TASK ITEM:
Please set down word for word every line from the one holding "0 |0–1 |0–1 |0–1 |" to the end of the data below, both included.
.....
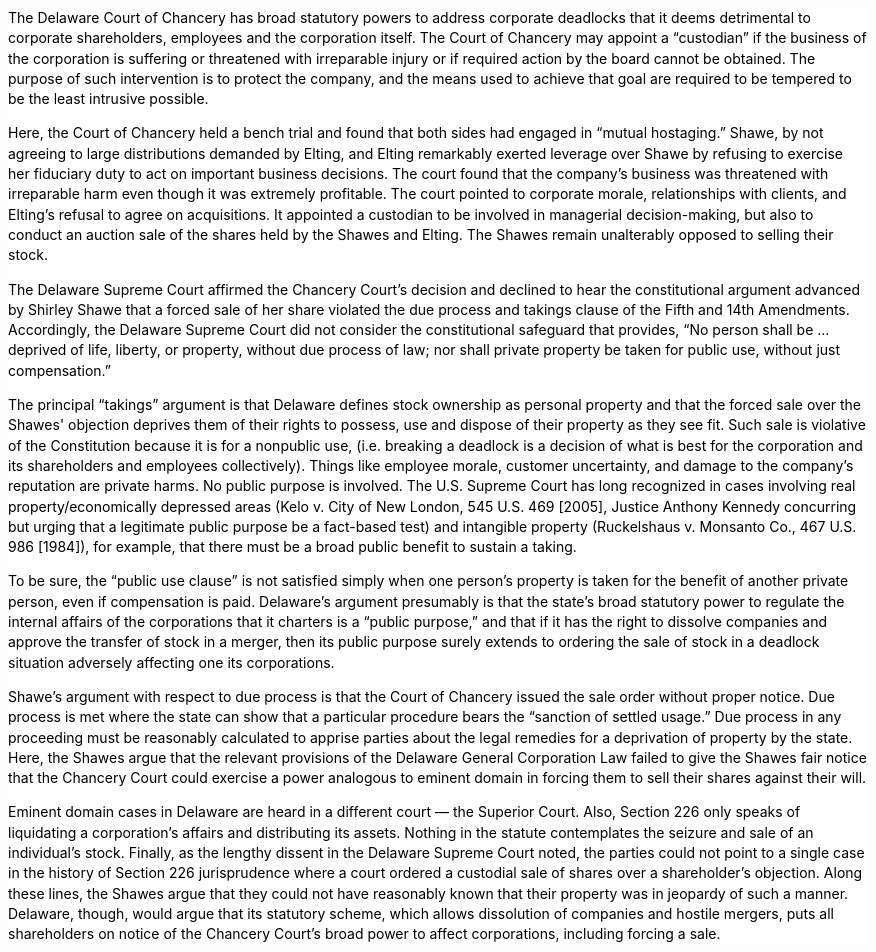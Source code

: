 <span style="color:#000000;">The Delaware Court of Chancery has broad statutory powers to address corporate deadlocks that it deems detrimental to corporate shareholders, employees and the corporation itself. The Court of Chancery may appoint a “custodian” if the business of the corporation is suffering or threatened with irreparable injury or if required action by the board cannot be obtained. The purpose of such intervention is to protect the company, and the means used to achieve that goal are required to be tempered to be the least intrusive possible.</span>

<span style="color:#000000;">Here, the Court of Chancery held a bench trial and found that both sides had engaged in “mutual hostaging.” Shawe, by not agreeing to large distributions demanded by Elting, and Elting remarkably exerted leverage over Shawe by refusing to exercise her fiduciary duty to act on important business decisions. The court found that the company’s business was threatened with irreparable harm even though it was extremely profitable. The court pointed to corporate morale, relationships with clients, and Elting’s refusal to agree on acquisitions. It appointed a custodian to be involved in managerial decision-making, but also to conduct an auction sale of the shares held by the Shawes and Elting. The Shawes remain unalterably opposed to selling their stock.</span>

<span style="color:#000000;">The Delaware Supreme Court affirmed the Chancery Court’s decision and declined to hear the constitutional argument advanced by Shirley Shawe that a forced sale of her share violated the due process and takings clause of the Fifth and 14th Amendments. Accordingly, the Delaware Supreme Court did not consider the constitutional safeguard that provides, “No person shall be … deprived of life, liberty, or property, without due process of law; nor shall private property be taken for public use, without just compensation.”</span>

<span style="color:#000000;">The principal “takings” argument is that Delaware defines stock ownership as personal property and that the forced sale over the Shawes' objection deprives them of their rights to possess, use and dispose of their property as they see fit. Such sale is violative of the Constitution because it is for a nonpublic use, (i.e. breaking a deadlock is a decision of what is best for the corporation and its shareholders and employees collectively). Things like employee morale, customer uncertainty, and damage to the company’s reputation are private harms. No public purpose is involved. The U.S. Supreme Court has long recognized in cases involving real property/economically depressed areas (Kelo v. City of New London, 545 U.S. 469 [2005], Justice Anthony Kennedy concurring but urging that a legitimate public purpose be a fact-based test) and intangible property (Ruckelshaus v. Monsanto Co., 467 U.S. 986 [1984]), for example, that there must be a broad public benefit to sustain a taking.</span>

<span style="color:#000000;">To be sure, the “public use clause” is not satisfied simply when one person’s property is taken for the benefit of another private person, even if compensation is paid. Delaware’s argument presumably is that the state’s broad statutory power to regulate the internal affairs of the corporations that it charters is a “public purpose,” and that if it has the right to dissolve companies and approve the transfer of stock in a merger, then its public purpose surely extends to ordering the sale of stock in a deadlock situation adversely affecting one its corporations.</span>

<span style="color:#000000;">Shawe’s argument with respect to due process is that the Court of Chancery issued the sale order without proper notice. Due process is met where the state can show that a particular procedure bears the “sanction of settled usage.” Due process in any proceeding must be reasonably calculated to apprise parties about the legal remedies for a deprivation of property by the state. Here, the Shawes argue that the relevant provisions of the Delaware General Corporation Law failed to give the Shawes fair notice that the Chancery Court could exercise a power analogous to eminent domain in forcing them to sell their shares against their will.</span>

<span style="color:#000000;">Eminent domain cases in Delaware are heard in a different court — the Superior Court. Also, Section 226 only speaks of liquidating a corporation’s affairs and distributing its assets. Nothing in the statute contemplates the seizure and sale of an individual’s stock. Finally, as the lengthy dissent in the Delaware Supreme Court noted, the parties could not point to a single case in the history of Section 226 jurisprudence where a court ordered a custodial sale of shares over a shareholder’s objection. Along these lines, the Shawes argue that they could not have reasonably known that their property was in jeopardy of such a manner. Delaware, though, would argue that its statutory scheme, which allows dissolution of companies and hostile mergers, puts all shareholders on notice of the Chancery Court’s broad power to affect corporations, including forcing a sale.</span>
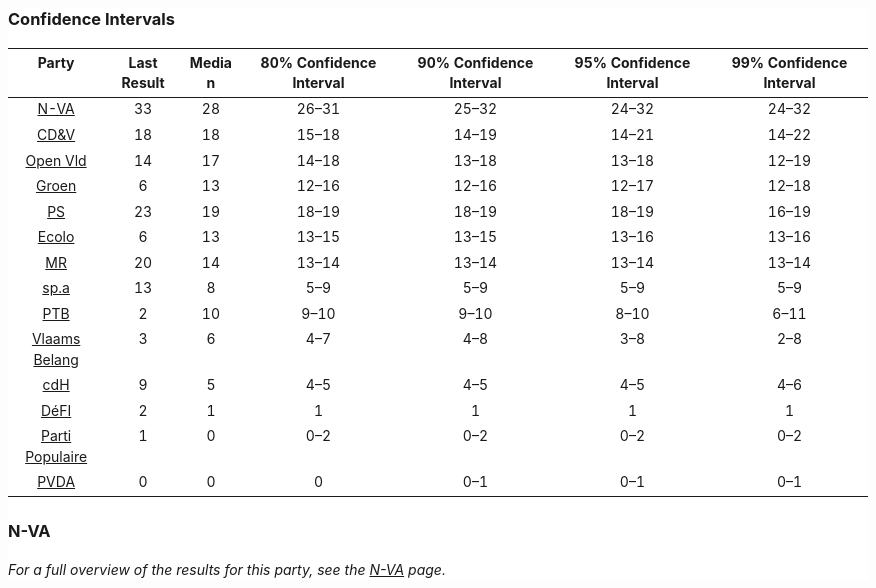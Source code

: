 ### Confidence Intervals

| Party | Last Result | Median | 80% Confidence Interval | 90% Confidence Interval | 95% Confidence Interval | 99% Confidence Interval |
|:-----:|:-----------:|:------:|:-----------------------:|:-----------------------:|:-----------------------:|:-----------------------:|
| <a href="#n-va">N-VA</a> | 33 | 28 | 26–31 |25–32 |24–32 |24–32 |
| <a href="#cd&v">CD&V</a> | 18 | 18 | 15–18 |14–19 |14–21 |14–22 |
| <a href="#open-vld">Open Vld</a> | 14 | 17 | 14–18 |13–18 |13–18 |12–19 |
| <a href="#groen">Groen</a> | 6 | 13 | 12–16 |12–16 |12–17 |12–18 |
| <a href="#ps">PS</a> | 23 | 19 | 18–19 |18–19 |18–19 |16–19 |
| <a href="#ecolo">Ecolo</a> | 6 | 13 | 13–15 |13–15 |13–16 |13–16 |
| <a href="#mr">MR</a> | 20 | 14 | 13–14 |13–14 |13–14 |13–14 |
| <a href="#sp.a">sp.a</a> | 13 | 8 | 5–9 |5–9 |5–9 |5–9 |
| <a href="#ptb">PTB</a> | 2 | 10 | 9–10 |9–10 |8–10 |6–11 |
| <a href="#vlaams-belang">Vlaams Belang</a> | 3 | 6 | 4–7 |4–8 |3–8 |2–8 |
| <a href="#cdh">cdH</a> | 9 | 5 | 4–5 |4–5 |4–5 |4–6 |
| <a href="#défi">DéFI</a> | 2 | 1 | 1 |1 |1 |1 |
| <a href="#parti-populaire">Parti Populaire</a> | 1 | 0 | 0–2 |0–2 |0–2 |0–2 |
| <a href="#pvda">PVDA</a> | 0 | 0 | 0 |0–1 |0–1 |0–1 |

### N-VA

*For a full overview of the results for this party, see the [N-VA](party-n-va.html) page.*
.....
OUTPUT:
| <a href="#pvda">PVDA</a> | 0 | 0 | 0 |0–1 |0–1 |0–1 |

### N-VA

*For a full overview of the results for this party, see the [N-VA](party-n-va.html) page.*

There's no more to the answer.